How to complete this task:
Take every record and write it out again exactly, with no images included.
┌─ Exercise input
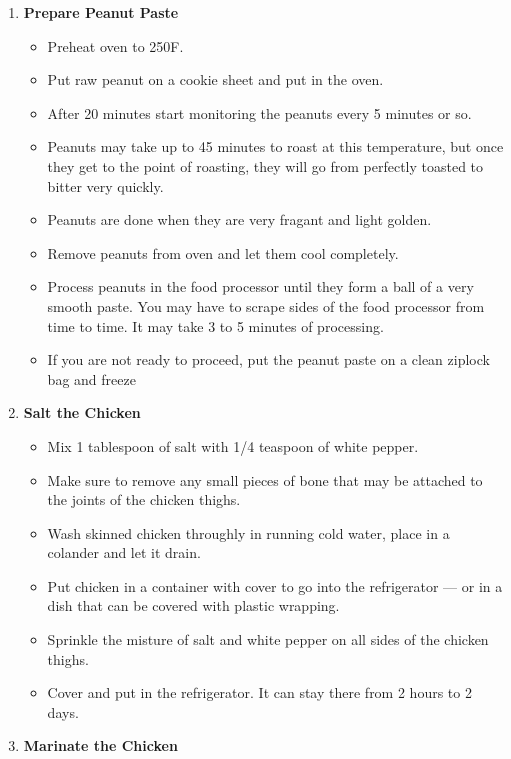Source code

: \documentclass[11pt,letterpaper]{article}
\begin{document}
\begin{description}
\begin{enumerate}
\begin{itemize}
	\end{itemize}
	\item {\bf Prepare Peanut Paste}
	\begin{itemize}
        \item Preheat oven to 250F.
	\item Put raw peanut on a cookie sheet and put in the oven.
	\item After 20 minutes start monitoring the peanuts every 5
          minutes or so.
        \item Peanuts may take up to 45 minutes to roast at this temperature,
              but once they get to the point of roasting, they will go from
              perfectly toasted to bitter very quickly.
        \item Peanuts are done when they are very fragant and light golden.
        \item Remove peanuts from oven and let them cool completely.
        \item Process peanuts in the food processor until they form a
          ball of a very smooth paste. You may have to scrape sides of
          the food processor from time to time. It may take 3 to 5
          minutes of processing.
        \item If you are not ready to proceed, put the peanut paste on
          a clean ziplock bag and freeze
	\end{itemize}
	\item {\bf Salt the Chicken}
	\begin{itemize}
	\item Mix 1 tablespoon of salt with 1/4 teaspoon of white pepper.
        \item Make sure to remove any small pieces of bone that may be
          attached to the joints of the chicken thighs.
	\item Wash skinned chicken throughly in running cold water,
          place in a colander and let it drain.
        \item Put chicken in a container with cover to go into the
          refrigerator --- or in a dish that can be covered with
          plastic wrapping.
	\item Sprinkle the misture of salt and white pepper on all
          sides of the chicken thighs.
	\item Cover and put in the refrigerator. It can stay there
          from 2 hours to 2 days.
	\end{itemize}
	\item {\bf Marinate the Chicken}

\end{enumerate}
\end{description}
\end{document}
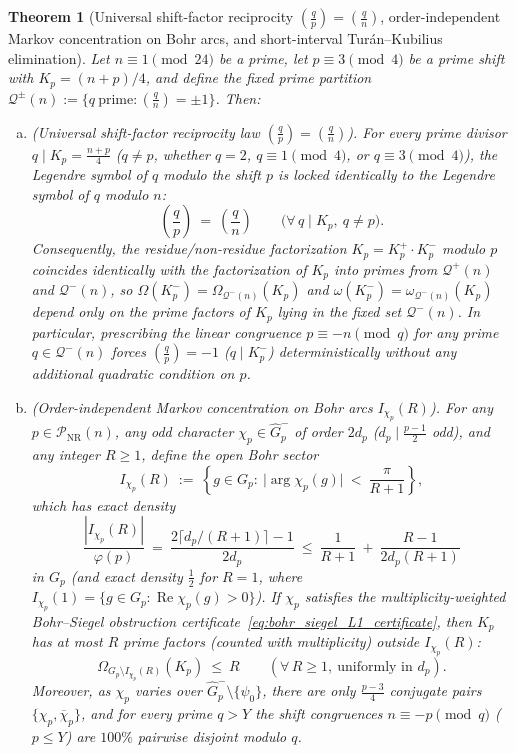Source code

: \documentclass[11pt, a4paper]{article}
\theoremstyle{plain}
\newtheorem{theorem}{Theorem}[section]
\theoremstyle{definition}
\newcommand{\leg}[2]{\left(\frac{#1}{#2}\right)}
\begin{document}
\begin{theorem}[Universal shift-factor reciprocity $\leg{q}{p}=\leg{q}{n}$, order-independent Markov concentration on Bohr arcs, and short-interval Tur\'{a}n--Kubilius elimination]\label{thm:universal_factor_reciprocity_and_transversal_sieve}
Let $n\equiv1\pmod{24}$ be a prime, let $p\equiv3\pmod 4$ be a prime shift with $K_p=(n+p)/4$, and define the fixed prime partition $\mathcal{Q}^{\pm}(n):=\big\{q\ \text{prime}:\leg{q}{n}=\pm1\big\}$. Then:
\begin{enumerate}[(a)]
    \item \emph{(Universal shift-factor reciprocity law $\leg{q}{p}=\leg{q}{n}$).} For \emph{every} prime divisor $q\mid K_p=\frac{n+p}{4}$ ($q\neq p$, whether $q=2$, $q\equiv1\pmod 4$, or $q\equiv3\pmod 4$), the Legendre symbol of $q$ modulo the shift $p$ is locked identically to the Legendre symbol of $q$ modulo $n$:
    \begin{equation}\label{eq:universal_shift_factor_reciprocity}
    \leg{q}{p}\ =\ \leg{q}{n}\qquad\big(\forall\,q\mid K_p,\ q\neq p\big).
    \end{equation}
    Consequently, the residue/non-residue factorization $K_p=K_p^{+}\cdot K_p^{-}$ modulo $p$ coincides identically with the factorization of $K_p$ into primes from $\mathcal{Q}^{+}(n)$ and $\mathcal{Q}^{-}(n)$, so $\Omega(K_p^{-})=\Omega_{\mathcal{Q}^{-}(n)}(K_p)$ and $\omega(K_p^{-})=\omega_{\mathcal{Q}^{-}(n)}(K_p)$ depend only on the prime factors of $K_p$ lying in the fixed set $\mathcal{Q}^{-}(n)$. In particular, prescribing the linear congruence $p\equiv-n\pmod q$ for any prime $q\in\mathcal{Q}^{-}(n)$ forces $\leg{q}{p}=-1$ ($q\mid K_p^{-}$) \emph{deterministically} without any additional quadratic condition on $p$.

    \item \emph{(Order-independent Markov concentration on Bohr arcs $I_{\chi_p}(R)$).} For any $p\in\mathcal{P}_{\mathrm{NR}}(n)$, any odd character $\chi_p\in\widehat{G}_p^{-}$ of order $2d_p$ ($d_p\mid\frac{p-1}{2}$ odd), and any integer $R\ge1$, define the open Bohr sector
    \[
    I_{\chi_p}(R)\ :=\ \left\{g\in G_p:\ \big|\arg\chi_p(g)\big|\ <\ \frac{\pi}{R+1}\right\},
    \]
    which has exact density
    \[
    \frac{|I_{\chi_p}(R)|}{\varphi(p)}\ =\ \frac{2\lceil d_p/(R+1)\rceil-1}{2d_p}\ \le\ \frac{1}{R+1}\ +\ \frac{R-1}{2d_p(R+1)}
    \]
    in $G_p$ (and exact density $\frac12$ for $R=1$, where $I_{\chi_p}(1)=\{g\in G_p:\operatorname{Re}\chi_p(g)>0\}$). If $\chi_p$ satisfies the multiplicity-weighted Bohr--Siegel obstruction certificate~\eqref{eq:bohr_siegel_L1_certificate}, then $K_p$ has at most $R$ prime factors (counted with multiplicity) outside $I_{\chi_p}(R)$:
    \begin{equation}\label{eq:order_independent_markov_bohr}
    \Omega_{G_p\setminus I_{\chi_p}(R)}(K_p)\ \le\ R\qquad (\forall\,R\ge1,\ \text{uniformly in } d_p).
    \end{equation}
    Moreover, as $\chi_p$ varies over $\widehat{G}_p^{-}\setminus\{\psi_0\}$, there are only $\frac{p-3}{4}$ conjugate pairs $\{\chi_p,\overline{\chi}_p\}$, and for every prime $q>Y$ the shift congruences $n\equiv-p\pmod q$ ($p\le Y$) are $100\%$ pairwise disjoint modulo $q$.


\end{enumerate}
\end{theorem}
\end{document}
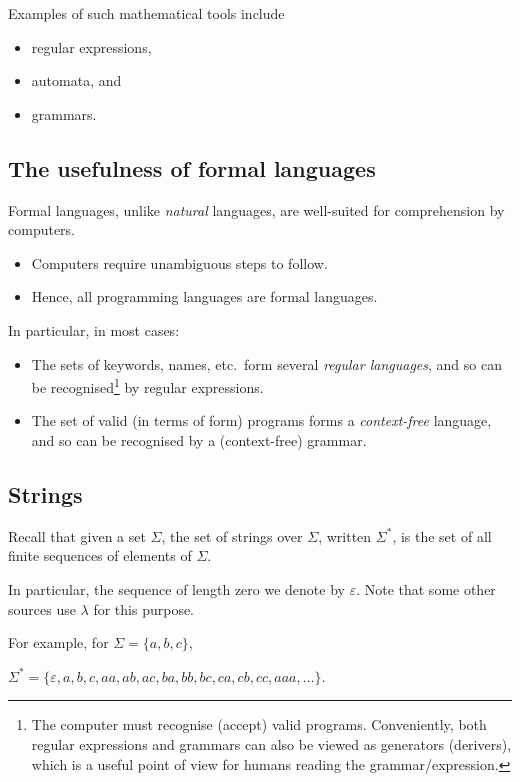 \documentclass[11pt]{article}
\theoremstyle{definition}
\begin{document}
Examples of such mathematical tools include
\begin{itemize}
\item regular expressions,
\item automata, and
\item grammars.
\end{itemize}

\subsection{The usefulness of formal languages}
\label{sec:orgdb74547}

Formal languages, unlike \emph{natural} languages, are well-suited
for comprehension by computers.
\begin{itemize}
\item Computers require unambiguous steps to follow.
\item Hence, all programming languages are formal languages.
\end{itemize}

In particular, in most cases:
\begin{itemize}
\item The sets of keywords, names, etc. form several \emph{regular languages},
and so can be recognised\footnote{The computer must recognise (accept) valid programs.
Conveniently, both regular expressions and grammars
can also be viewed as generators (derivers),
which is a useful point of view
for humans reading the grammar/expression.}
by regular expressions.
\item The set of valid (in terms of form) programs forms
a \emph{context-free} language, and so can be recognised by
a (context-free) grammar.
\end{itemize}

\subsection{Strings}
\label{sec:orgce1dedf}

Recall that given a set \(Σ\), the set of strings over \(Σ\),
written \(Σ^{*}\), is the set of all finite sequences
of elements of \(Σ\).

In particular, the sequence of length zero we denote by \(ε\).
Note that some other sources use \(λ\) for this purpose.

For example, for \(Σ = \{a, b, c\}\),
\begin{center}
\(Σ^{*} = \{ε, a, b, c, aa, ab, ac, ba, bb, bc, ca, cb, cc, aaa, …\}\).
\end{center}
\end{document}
└─
Task answer:
Source code

: \documentclass[11pt,letterpaper]{article}
\begin{document}
\begin{description}
\begin{enumerate}
\begin{itemize}
	\end{itemize}
	\item {\bf Prepare Peanut Paste}
	\begin{itemize}
        \item Preheat oven to 250F.
	\item Put raw peanut on a cookie sheet and put in the oven.
	\item After 20 minutes start monitoring the peanuts every 5
          minutes or so.
        \item Peanuts may take up to 45 minutes to roast at this temperature,
              but once they get to the point of roasting, they will go from
              perfectly toasted to bitter very quickly.
        \item Peanuts are done when they are very fragant and light golden.
        \item Remove peanuts from oven and let them cool completely.
        \item Process peanuts in the food processor until they form a
          ball of a very smooth paste. You may have to scrape sides of
          the food processor from time to time. It may take 3 to 5
          minutes of processing.
        \item If you are not ready to proceed, put the peanut paste on
          a clean ziplock bag and freeze
	\end{itemize}
	\item {\bf Salt the Chicken}
	\begin{itemize}
	\item Mix 1 tablespoon of salt with 1/4 teaspoon of white pepper.
        \item Make sure to remove any small pieces of bone that may be
          attached to the joints of the chicken thighs.
	\item Wash skinned chicken throughly in running cold water,
          place in a colander and let it drain.
        \item Put chicken in a container with cover to go into the
          refrigerator --- or in a dish that can be covered with
          plastic wrapping.
	\item Sprinkle the misture of salt and white pepper on all
          sides of the chicken thighs.
	\item Cover and put in the refrigerator. It can stay there
          from 2 hours to 2 days.
	\end{itemize}
	\item {\bf Marinate the Chicken}

\end{enumerate}
\end{description}
\end{document}
Source code

: \documentclass[11pt, a4paper]{article}
\theoremstyle{plain}
\newtheorem{theorem}{Theorem}[section]
\theoremstyle{definition}
\newcommand{\leg}[2]{\left(\frac{#1}{#2}\right)}
\begin{document}
\begin{theorem}[Universal shift-factor reciprocity $\leg{q}{p}=\leg{q}{n}$, order-independent Markov concentration on Bohr arcs, and short-interval Tur\'{a}n--Kubilius elimination]\label{thm:universal_factor_reciprocity_and_transversal_sieve}
Let $n\equiv1\pmod{24}$ be a prime, let $p\equiv3\pmod 4$ be a prime shift with $K_p=(n+p)/4$, and define the fixed prime partition $\mathcal{Q}^{\pm}(n):=\big\{q\ \text{prime}:\leg{q}{n}=\pm1\big\}$. Then:
\begin{enumerate}[(a)]
    \item \emph{(Universal shift-factor reciprocity law $\leg{q}{p}=\leg{q}{n}$).} For \emph{every} prime divisor $q\mid K_p=\frac{n+p}{4}$ ($q\neq p$, whether $q=2$, $q\equiv1\pmod 4$, or $q\equiv3\pmod 4$), the Legendre symbol of $q$ modulo the shift $p$ is locked identically to the Legendre symbol of $q$ modulo $n$:
    \begin{equation}\label{eq:universal_shift_factor_reciprocity}
    \leg{q}{p}\ =\ \leg{q}{n}\qquad\big(\forall\,q\mid K_p,\ q\neq p\big).
    \end{equation}
    Consequently, the residue/non-residue factorization $K_p=K_p^{+}\cdot K_p^{-}$ modulo $p$ coincides identically with the factorization of $K_p$ into primes from $\mathcal{Q}^{+}(n)$ and $\mathcal{Q}^{-}(n)$, so $\Omega(K_p^{-})=\Omega_{\mathcal{Q}^{-}(n)}(K_p)$ and $\omega(K_p^{-})=\omega_{\mathcal{Q}^{-}(n)}(K_p)$ depend only on the prime factors of $K_p$ lying in the fixed set $\mathcal{Q}^{-}(n)$. In particular, prescribing the linear congruence $p\equiv-n\pmod q$ for any prime $q\in\mathcal{Q}^{-}(n)$ forces $\leg{q}{p}=-1$ ($q\mid K_p^{-}$) \emph{deterministically} without any additional quadratic condition on $p$.

    \item \emph{(Order-independent Markov concentration on Bohr arcs $I_{\chi_p}(R)$).} For any $p\in\mathcal{P}_{\mathrm{NR}}(n)$, any odd character $\chi_p\in\widehat{G}_p^{-}$ of order $2d_p$ ($d_p\mid\frac{p-1}{2}$ odd), and any integer $R\ge1$, define the open Bohr sector
    \[
    I_{\chi_p}(R)\ :=\ \left\{g\in G_p:\ \big|\arg\chi_p(g)\big|\ <\ \frac{\pi}{R+1}\right\},
    \]
    which has exact density
    \[
    \frac{|I_{\chi_p}(R)|}{\varphi(p)}\ =\ \frac{2\lceil d_p/(R+1)\rceil-1}{2d_p}\ \le\ \frac{1}{R+1}\ +\ \frac{R-1}{2d_p(R+1)}
    \]
    in $G_p$ (and exact density $\frac12$ for $R=1$, where $I_{\chi_p}(1)=\{g\in G_p:\operatorname{Re}\chi_p(g)>0\}$). If $\chi_p$ satisfies the multiplicity-weighted Bohr--Siegel obstruction certificate~\eqref{eq:bohr_siegel_L1_certificate}, then $K_p$ has at most $R$ prime factors (counted with multiplicity) outside $I_{\chi_p}(R)$:
    \begin{equation}\label{eq:order_independent_markov_bohr}
    \Omega_{G_p\setminus I_{\chi_p}(R)}(K_p)\ \le\ R\qquad (\forall\,R\ge1,\ \text{uniformly in } d_p).
    \end{equation}
    Moreover, as $\chi_p$ varies over $\widehat{G}_p^{-}\setminus\{\psi_0\}$, there are only $\frac{p-3}{4}$ conjugate pairs $\{\chi_p,\overline{\chi}_p\}$, and for every prime $q>Y$ the shift congruences $n\equiv-p\pmod q$ ($p\le Y$) are $100\%$ pairwise disjoint modulo $q$.


\end{enumerate}
\end{theorem}
\end{document}
 \documentclass[11pt]{article}
\theoremstyle{definition}
\begin{document}
Examples of such mathematical tools include
\begin{itemize}
\item regular expressions,
\item automata, and
\item grammars.
\end{itemize}

\subsection{The usefulness of formal languages}
\label{sec:orgdb74547}

Formal languages, unlike \emph{natural} languages, are well-suited
for comprehension by computers.
\begin{itemize}
\item Computers require unambiguous steps to follow.
\item Hence, all programming languages are formal languages.
\end{itemize}

In particular, in most cases:
\begin{itemize}
\item The sets of keywords, names, etc. form several \emph{regular languages},
and so can be recognised\footnote{The computer must recognise (accept) valid programs.
Conveniently, both regular expressions and grammars
can also be viewed as generators (derivers),
which is a useful point of view
for humans reading the grammar/expression.}
by regular expressions.
\item The set of valid (in terms of form) programs forms
a \emph{context-free} language, and so can be recognised by
a (context-free) grammar.
\end{itemize}

\subsection{Strings}
\label{sec:orgce1dedf}

Recall that given a set \(Σ\), the set of strings over \(Σ\),
written \(Σ^{*}\), is the set of all finite sequences
of elements of \(Σ\).

In particular, the sequence of length zero we denote by \(ε\).
Note that some other sources use \(λ\) for this purpose.

For example, for \(Σ = \{a, b, c\}\),
\begin{center}
\(Σ^{*} = \{ε, a, b, c, aa, ab, ac, ba, bb, bc, ca, cb, cc, aaa, …\}\).
\end{center}
\end{document}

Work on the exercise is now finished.